■ TASK OBJECTIVE ■
Your response should contain each line of the data that includes "textbf".

■ MATERIAL SHOWN ■
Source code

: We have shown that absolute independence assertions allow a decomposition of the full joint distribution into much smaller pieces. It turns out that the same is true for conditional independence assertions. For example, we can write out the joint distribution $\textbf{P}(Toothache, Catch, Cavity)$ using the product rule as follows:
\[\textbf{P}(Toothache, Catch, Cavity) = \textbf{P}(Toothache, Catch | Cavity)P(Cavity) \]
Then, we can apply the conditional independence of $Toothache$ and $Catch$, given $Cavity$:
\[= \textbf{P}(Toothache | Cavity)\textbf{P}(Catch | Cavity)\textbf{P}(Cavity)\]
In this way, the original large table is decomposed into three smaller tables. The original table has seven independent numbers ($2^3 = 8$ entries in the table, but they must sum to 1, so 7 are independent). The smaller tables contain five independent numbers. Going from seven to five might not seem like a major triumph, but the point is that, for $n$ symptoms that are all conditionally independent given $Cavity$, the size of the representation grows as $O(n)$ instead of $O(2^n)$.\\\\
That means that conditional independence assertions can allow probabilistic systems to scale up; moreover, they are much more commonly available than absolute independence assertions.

■ RESPONSE ■
: We have shown that absolute independence assertions allow a decomposition of the full joint distribution into much smaller pieces. It turns out that the same is true for conditional independence assertions. For example, we can write out the joint distribution $\textbf{P}(Toothache, Catch, Cavity)$ using the product rule as follows:
\[\textbf{P}(Toothache, Catch, Cavity) = \textbf{P}(Toothache, Catch | Cavity)P(Cavity) \]
\[= \textbf{P}(Toothache | Cavity)\textbf{P}(Catch | Cavity)\textbf{P}(Cavity)\]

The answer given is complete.